■ Problem statement:
Write the listing out again word for word, excluding any pictures.
** Opening Provided records block **
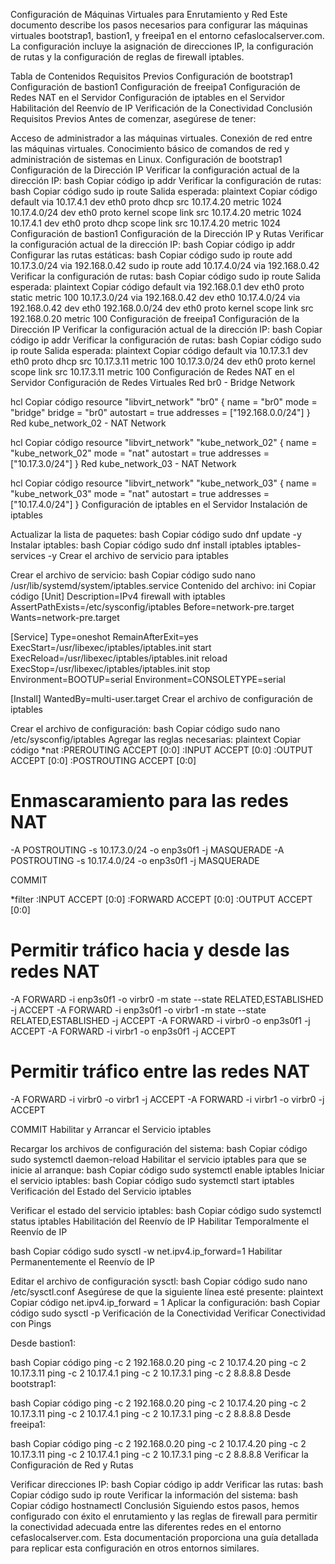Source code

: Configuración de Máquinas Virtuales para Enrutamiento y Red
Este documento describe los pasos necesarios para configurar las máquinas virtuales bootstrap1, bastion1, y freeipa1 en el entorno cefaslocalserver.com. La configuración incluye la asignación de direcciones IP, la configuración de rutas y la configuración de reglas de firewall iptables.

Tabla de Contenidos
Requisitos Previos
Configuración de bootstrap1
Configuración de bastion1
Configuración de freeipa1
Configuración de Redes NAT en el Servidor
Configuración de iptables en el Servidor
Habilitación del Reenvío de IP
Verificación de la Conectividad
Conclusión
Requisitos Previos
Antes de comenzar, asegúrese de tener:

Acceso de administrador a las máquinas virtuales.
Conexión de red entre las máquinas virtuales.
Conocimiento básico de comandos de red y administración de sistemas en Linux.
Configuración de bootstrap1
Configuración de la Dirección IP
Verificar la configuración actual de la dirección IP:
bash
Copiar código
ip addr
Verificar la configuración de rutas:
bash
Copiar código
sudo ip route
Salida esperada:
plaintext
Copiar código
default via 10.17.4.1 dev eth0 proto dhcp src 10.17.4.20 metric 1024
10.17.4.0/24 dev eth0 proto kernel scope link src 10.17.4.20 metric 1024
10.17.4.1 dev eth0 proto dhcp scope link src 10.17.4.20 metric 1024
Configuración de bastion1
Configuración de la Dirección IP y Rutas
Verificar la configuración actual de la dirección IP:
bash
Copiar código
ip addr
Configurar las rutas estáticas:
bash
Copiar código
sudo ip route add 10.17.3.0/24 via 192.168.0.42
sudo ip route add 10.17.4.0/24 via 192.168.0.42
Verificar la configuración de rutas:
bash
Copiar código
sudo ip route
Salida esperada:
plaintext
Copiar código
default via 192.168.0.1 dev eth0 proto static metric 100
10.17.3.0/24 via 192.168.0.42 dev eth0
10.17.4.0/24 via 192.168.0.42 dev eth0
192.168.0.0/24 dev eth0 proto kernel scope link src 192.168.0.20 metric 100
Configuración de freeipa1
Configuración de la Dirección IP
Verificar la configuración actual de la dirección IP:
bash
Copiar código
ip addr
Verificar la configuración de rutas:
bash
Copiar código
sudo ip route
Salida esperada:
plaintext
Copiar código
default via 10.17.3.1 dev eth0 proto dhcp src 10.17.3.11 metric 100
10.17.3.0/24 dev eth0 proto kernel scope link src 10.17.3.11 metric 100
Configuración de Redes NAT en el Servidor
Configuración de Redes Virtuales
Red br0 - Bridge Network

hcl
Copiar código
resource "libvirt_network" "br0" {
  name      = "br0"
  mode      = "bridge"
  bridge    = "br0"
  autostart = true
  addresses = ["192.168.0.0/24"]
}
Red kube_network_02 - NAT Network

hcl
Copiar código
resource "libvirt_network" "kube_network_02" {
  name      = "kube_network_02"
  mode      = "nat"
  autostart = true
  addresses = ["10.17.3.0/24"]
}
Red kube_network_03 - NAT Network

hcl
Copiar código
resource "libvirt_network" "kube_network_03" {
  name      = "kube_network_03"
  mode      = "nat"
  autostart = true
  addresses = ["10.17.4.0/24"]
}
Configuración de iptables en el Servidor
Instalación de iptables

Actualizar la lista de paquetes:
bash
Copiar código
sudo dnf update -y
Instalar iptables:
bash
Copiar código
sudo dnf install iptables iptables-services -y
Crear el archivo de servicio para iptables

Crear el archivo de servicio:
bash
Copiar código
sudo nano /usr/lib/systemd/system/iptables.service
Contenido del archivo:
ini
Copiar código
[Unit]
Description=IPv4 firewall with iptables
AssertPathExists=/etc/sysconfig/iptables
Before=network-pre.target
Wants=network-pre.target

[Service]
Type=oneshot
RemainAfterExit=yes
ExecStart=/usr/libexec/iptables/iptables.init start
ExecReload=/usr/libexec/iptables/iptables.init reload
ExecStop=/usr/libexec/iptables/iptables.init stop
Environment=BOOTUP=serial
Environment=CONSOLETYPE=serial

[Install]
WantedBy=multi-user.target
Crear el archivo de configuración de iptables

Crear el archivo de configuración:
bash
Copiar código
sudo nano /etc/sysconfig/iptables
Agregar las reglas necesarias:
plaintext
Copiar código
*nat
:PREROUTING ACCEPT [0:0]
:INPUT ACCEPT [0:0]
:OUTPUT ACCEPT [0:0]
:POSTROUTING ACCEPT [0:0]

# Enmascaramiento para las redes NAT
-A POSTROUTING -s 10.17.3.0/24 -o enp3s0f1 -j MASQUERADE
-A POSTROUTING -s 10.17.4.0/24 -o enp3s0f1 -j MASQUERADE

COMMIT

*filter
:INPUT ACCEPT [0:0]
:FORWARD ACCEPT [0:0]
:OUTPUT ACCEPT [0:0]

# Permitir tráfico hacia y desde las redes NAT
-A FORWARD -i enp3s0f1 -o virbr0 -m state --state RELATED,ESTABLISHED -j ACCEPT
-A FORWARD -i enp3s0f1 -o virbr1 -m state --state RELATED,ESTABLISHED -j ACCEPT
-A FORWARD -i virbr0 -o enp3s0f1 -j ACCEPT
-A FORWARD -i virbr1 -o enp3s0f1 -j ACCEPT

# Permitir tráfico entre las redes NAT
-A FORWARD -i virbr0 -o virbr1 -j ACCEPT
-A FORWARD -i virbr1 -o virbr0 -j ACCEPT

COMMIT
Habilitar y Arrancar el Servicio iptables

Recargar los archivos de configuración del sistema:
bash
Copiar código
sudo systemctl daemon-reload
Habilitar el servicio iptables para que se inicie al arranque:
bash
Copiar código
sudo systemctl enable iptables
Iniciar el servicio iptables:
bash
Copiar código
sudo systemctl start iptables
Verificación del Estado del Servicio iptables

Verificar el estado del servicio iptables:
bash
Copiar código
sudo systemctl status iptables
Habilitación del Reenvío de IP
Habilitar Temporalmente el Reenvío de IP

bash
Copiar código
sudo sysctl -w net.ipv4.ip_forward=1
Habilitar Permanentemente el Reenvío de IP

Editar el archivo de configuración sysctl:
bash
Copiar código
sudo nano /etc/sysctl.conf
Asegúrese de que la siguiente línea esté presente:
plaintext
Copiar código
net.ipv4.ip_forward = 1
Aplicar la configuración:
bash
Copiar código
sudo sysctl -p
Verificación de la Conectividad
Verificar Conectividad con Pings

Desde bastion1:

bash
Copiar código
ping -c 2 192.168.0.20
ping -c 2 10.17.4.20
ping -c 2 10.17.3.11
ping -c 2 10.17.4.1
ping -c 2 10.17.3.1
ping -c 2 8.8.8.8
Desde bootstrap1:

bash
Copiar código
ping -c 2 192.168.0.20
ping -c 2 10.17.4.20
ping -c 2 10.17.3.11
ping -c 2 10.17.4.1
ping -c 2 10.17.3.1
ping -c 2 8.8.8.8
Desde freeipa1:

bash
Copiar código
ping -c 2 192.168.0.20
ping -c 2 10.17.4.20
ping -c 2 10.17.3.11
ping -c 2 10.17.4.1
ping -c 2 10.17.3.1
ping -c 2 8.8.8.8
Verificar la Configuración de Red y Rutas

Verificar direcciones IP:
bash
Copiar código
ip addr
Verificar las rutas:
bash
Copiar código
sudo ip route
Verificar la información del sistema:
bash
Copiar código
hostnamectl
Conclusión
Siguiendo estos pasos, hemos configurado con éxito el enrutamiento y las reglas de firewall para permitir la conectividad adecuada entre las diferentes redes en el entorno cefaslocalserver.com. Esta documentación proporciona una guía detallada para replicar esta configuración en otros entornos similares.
** Closing Provided records block **
■ Solution for this task:
Source code

: Configuración de Máquinas Virtuales para Enrutamiento y Red
Este documento describe los pasos necesarios para configurar las máquinas virtuales bootstrap1, bastion1, y freeipa1 en el entorno cefaslocalserver.com. La configuración incluye la asignación de direcciones IP, la configuración de rutas y la configuración de reglas de firewall iptables.

Tabla de Contenidos
Requisitos Previos
Configuración de bootstrap1
Configuración de bastion1
Configuración de freeipa1
Configuración de Redes NAT en el Servidor
Configuración de iptables en el Servidor
Habilitación del Reenvío de IP
Verificación de la Conectividad
Conclusión
Requisitos Previos
Antes de comenzar, asegúrese de tener:

Acceso de administrador a las máquinas virtuales.
Conexión de red entre las máquinas virtuales.
Conocimiento básico de comandos de red y administración de sistemas en Linux.
Configuración de bootstrap1
Configuración de la Dirección IP
Verificar la configuración actual de la dirección IP:
bash
Copiar código
ip addr
Verificar la configuración de rutas:
bash
Copiar código
sudo ip route
Salida esperada:
plaintext
Copiar código
default via 10.17.4.1 dev eth0 proto dhcp src 10.17.4.20 metric 1024
10.17.4.0/24 dev eth0 proto kernel scope link src 10.17.4.20 metric 1024
10.17.4.1 dev eth0 proto dhcp scope link src 10.17.4.20 metric 1024
Configuración de bastion1
Configuración de la Dirección IP y Rutas
Verificar la configuración actual de la dirección IP:
bash
Copiar código
ip addr
Configurar las rutas estáticas:
bash
Copiar código
sudo ip route add 10.17.3.0/24 via 192.168.0.42
sudo ip route add 10.17.4.0/24 via 192.168.0.42
Verificar la configuración de rutas:
bash
Copiar código
sudo ip route
Salida esperada:
plaintext
Copiar código
default via 192.168.0.1 dev eth0 proto static metric 100
10.17.3.0/24 via 192.168.0.42 dev eth0
10.17.4.0/24 via 192.168.0.42 dev eth0
192.168.0.0/24 dev eth0 proto kernel scope link src 192.168.0.20 metric 100
Configuración de freeipa1
Configuración de la Dirección IP
Verificar la configuración actual de la dirección IP:
bash
Copiar código
ip addr
Verificar la configuración de rutas:
bash
Copiar código
sudo ip route
Salida esperada:
plaintext
Copiar código
default via 10.17.3.1 dev eth0 proto dhcp src 10.17.3.11 metric 100
10.17.3.0/24 dev eth0 proto kernel scope link src 10.17.3.11 metric 100
Configuración de Redes NAT en el Servidor
Configuración de Redes Virtuales
Red br0 - Bridge Network

hcl
Copiar código
resource "libvirt_network" "br0" {
  name      = "br0"
  mode      = "bridge"
  bridge    = "br0"
  autostart = true
  addresses = ["192.168.0.0/24"]
}
Red kube_network_02 - NAT Network

hcl
Copiar código
resource "libvirt_network" "kube_network_02" {
  name      = "kube_network_02"
  mode      = "nat"
  autostart = true
  addresses = ["10.17.3.0/24"]
}
Red kube_network_03 - NAT Network

hcl
Copiar código
resource "libvirt_network" "kube_network_03" {
  name      = "kube_network_03"
  mode      = "nat"
  autostart = true
  addresses = ["10.17.4.0/24"]
}
Configuración de iptables en el Servidor
Instalación de iptables

Actualizar la lista de paquetes:
bash
Copiar código
sudo dnf update -y
Instalar iptables:
bash
Copiar código
sudo dnf install iptables iptables-services -y
Crear el archivo de servicio para iptables

Crear el archivo de servicio:
bash
Copiar código
sudo nano /usr/lib/systemd/system/iptables.service
Contenido del archivo:
ini
Copiar código
[Unit]
Description=IPv4 firewall with iptables
AssertPathExists=/etc/sysconfig/iptables
Before=network-pre.target
Wants=network-pre.target

[Service]
Type=oneshot
RemainAfterExit=yes
ExecStart=/usr/libexec/iptables/iptables.init start
ExecReload=/usr/libexec/iptables/iptables.init reload
ExecStop=/usr/libexec/iptables/iptables.init stop
Environment=BOOTUP=serial
Environment=CONSOLETYPE=serial

[Install]
WantedBy=multi-user.target
Crear el archivo de configuración de iptables

Crear el archivo de configuración:
bash
Copiar código
sudo nano /etc/sysconfig/iptables
Agregar las reglas necesarias:
plaintext
Copiar código
*nat
:PREROUTING ACCEPT [0:0]
:INPUT ACCEPT [0:0]
:OUTPUT ACCEPT [0:0]
:POSTROUTING ACCEPT [0:0]

# Enmascaramiento para las redes NAT
-A POSTROUTING -s 10.17.3.0/24 -o enp3s0f1 -j MASQUERADE
-A POSTROUTING -s 10.17.4.0/24 -o enp3s0f1 -j MASQUERADE

COMMIT

*filter
:INPUT ACCEPT [0:0]
:FORWARD ACCEPT [0:0]
:OUTPUT ACCEPT [0:0]

# Permitir tráfico hacia y desde las redes NAT
-A FORWARD -i enp3s0f1 -o virbr0 -m state --state RELATED,ESTABLISHED -j ACCEPT
-A FORWARD -i enp3s0f1 -o virbr1 -m state --state RELATED,ESTABLISHED -j ACCEPT
-A FORWARD -i virbr0 -o enp3s0f1 -j ACCEPT
-A FORWARD -i virbr1 -o enp3s0f1 -j ACCEPT

# Permitir tráfico entre las redes NAT
-A FORWARD -i virbr0 -o virbr1 -j ACCEPT
-A FORWARD -i virbr1 -o virbr0 -j ACCEPT

COMMIT
Habilitar y Arrancar el Servicio iptables

Recargar los archivos de configuración del sistema:
bash
Copiar código
sudo systemctl daemon-reload
Habilitar el servicio iptables para que se inicie al arranque:
bash
Copiar código
sudo systemctl enable iptables
Iniciar el servicio iptables:
bash
Copiar código
sudo systemctl start iptables
Verificación del Estado del Servicio iptables

Verificar el estado del servicio iptables:
bash
Copiar código
sudo systemctl status iptables
Habilitación del Reenvío de IP
Habilitar Temporalmente el Reenvío de IP

bash
Copiar código
sudo sysctl -w net.ipv4.ip_forward=1
Habilitar Permanentemente el Reenvío de IP

Editar el archivo de configuración sysctl:
bash
Copiar código
sudo nano /etc/sysctl.conf
Asegúrese de que la siguiente línea esté presente:
plaintext
Copiar código
net.ipv4.ip_forward = 1
Aplicar la configuración:
bash
Copiar código
sudo sysctl -p
Verificación de la Conectividad
Verificar Conectividad con Pings

Desde bastion1:

bash
Copiar código
ping -c 2 192.168.0.20
ping -c 2 10.17.4.20
ping -c 2 10.17.3.11
ping -c 2 10.17.4.1
ping -c 2 10.17.3.1
ping -c 2 8.8.8.8
Desde bootstrap1:

bash
Copiar código
ping -c 2 192.168.0.20
ping -c 2 10.17.4.20
ping -c 2 10.17.3.11
ping -c 2 10.17.4.1
ping -c 2 10.17.3.1
ping -c 2 8.8.8.8
Desde freeipa1:

bash
Copiar código
ping -c 2 192.168.0.20
ping -c 2 10.17.4.20
ping -c 2 10.17.3.11
ping -c 2 10.17.4.1
ping -c 2 10.17.3.1
ping -c 2 8.8.8.8
Verificar la Configuración de Red y Rutas

Verificar direcciones IP:
bash
Copiar código
ip addr
Verificar las rutas:
bash
Copiar código
sudo ip route
Verificar la información del sistema:
bash
Copiar código
hostnamectl
Conclusión
Siguiendo estos pasos, hemos configurado con éxito el enrutamiento y las reglas de firewall para permitir la conectividad adecuada entre las diferentes redes en el entorno cefaslocalserver.com. Esta documentación proporciona una guía detallada para replicar esta configuración en otros entornos similares.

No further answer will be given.